Few exact records of English monastic gardens have been preserved. A twelfth-century plan of Canterbury, showing the cloisters containing a herbarium, garden fountain, and a conduit; with a garden pond, orchard, and vineyard outside the walls, gives only a rough idea of the planting and arrangement. But there is no other document even this complete belonging to this early period.

Since, however, the various parts of all monasteries of the same order were as uniform as circumstances permitted, the general scheme of the English monastic gardens can be gathered from the plans and descriptions of those on the continent. The plan of the ancient monastery of St. Gall, in Switzerland, still exists, and supplies much information about the arrangement of a large religious establishment belonging to the Benedictines in the ninth century.

The monastery was placed in a valley, and the cultivated grounds within the walls consisted of four divisions: the cloister-garth, the fountains, statuary, and adornments, the vegetable garden, and a combination of orchard and burial ground. The cloister-garth was a square, planted with grass and shrubs, divided by two intersecting paths into four equal quarters. In the center was a savina, a type of decorative outdoor garden fountain suitable for supplying water for drinking and washing purposes. These cloisters were south of the church and surrounded by the large garden statuary, and other more important communal buildings.

Logically, the fountains and garden statuary was placed close to the center of activity. The fountains provided moisture for growing many of the lesser plants, including peppermint, rosemary, white lilies, sage, rue, corn-flag, pennyroyal, fenugreek, roses, watercress, cumin, lovage, tansy, kidney bean, fennel, or savory. All of these were regarded as herbs useful for medicinal purposes.

The kitchen garden was necessarily on a larger scale and contained eighteen oblong beds of identical shape, each planted with a different kind of vegetable or pot-herb: onion, garlic, parsley, coriander, chervil, dill, lettuce, poppy, savory, radish, parsnip, carrot, cabbage, beet, leek, shallot, celery, or corn-cockle.

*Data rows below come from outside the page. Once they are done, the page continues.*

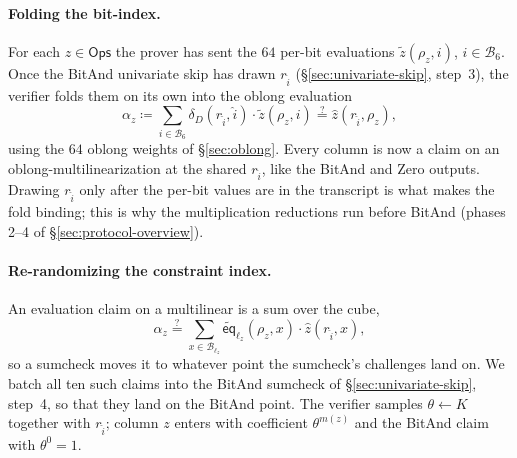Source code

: \documentclass{article}
\theoremstyle{definition}
\newcommand*{\mle}{\widetilde}
\newcommand{\eq}{\mathsf{eq}}
\newcommand{\BB}{\mathcal{B}}
\begin{document}
\paragraph{Folding the bit-index.}
For each $z \in \textsf{Ops}$ the prover has sent the $64$ per-bit evaluations $\mle{z}(\rho_z, i)$, $i \in \BB_6$. Once the BitAnd univariate skip has drawn $r_{\widehat{i}}$ (\S\ref{sec:univariate-skip}, step~3), the verifier folds them on its own into the oblong evaluation
\[
  \alpha_z \coloneqq \sum_{i \in \BB_6} \delta_D(r_{\widehat{i}}, \widehat{i}) \cdot \mle{z}(\rho_z, i) \stackrel{?}{=} \widehat{z}(r_{\widehat{i}}, \rho_z),
\]
using the $64$ oblong weights of \S\ref{sec:oblong}. Every column is now a claim on an oblong-multilinearization at the shared $r_{\widehat{i}}$, like the BitAnd and Zero outputs. Drawing $r_{\widehat{i}}$ only after the per-bit values are in the transcript is what makes the fold binding; this is why the multiplication reductions run before BitAnd (phases 2--4 of \S\ref{sec:protocol-overview}).

\paragraph{Re-randomizing the constraint index.}
An evaluation claim on a multilinear is a sum over the cube,
\[
  \alpha_z \stackrel{?}{=} \sum_{x \in \BB_{\ell_z}} \mle{\eq}_{\ell_z}(\rho_z, x) \cdot \widehat{z}(r_{\widehat{i}}, x),
\]
so a sumcheck moves it to whatever point the sumcheck's challenges land on. We batch all ten such claims into the BitAnd sumcheck of \S\ref{sec:univariate-skip}, step~4, so that they land on the BitAnd point. The verifier samples $\theta \gets K$ together with $r_{\widehat{i}}$; column $z$ enters with coefficient $\theta^{m(z)}$ and the BitAnd claim with $\theta^0 = 1$.
\end{document}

Nearby was the house of the head gardener or hortulanus.

In the burial ground, honorary statues, trees, and shrubs were placed in the spaces between the graves and must have produced the ornamental effect which in this connection we are apt to consider as modern. Mentioned as growing there, in circles around a large garden fountain, were apple, pear, plum, service medlar, fig, quince, peach, hazelnut, almond, chestnut, walnut, laurel, and pine trees. Amidst such a luxuriance of foliage, fountains, and statuary, the graves must have been almost hidden from view.